So bleibe ich zurück – mit der Sehnsucht nach meinem geliebten Briefkasten.

NACHTRAG: Zufällig gerade entdeckt: https://www.ted.com/talks/lakshmi_pratury_on_letter_writing.html

09/15/12

Technik & Papier

Schreibende leben oft ein wenig „anders“. Es betrifft Arbeitszeiten, Einkommensverhältnisse, soziales Umfeld und vieles mehr. Schreibende denken hier und da vielleicht auch „anders“. In einem Punkt aber unterscheiden sie sich nicht von allen anderen Menschen auch: in ihrer Beziehung zu technischen Werkzeugen.
Es gibt die „Ganz-und-gar-Begeisterten“. Sie betrachten den Computer als größten Segen seit Entstehung der Schrift, wechseln alle zwei Jahre das Gerät, haben immer das neueste Betriebssystem und die neueste Software, das neueste Mobiltelefon mit Internetzugang, haben seit Jahren keine Briefmarken mehr gekauft, und ihr Terminkalender ist samt Notizbuch längst ausschließlich auf vernetzten elektronischen Gerätschaften zu finden. Interessanterweise und wider Erwarten ist dies weder alters- noch geschlechtsspezifisch. Ihre frühere Arbeitsweise mit Handschrift und/oder Schreibmaschine – so sie der entsprechenden Generation angehören – ziehen sie gern ins Lächerliche und bezeichnen sie als altmodisch, unpraktisch, ineffizient, untragbar. Berühmte Namen in dieser Kategorie sind Elfriede Jelinek und Siri Hustvedt.
Es gibt die „Gewohnheitstiere“, die ihre Schreibinstrumente niemals geändert haben. Peter Handke schreibt mit Bleistift, Paul Auster mit einer Olympia-Schreibmaschine, Günter Grass bleibt bei seiner Olivetti. Mit mangelnder Flexibilität hat diese oberflächlich betrachtet sture Treue wenig zu tun, und sie sollte auch nicht vorschnell als mangelnde Neugier gedeutet werden. In der engen Verbindung zwischen Schreibendem und Text ist das durch die Vertrautheit des Schreibgerätes gesicherte Wohlbefinden ganz entscheidend: Der Geist kann nur dann frei und gelöst arbeiten, wenn das, was er nutzt, ihm so natürlich vorkommt, dass er es vergessen kann. Zwischen der bequemen Gewohnheit des sprichwörtlichen alten Schuhs, animistischer Furcht und Qualitätskontrolle einerseits und natürlicher Verlängerung des eigenen Körpers andererseits wird das Schreibinstrument oder zumindest die Schreibtechnik zum unabdingbaren Teil des Schreibprozesses.
Dazwischen bewegen sich die „Konvertiten“, die entweder aus Vernunft oder Resignation den Wechsel zum Computer vollzogen haben. Sie nutzen ihn als Schreibmaschine, Speicherplatz und Archiv, besitzen aber dennoch einen Terminkalender und ein Adressbuch aus Papier.

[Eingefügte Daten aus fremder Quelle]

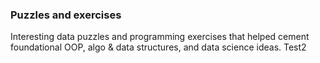 ### Puzzles and exercises

Interesting data puzzles and programming exercises that helped cement foundational OOP, algo & data structures, and data science ideas.
Test2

Ich gehöre zugegebenermaßen zur dritten Sorte.
Als ich zu schreiben begann, war mein erstes Arbeitsgerät ein schwarzer BIC-Kugelschreiber. Was abgegeben werden musste, wurde noch einmal der Lesbarkeit halber mit dem Füller in blauer Tinte säuberlich und mit großem Zeilenabstand abgeschrieben, bevor ich es der Schreibkraft meines Vertrauens zum Abtippen gab. Gegen Ende des Studiums aber erwies sich diese Praxis immer mehr als zu zeitraubend, und ein Jahr, bevor ich promovierte, schenkte mir mein Großvater eine mechanische Olympia-Reiseschreibmaschine. Ich schrieb meine Texte weiterhin vor, konnte sie aber von da an schneller fertigstellen, da ich nicht mehr auf freie Kapazitäten anderer angewiesen war. Tippen (mit drei Fingern!) erwies sich nicht als meine Lieblingsbeschäftigung: die Finger schmerzten schnell, und letztlich war ich erleichtert, als ich mein Manuskript endlich abgeben durfte. Als sich dann nach einigen Wechselfällen des Schicksals – nicht zuletzt gesundheitlicher Natur – ergab, dass ich von der Ware „Text“ würde leben müssen, wechselte ich zu einer elektrischen Gabriele 9000 mit Korrekturtaste und leichtgängigerer Tastatur. Meine gute mechanische Olympia behielt ich aber aus Sentimentalität und als Ausweichmöglichkeit. Ich habe sie heute noch, wenn auch im Keller.
Von mir aus hätte es dabei bleiben können: Ich schrieb vor, tippte ab, und dieser Komfort eines unsichtbaren Korrekturbands schien mir absolut ausreichend. Doch nach und nach verlangten immer mehr Kunden die Abgabe der Aufträge in Form von Dateien, und ich musste mich dem für mich unverständlichen und überheblichen Diktat des Marktes beugen. Glücklicherweise wurden die Computer immer kleiner, und ich besitze heute nur noch ein Laptop, das als selbstverständliches, wenn auch nicht geliebtes Instrument sein Dasein auf meinem Schreibtisch fristet.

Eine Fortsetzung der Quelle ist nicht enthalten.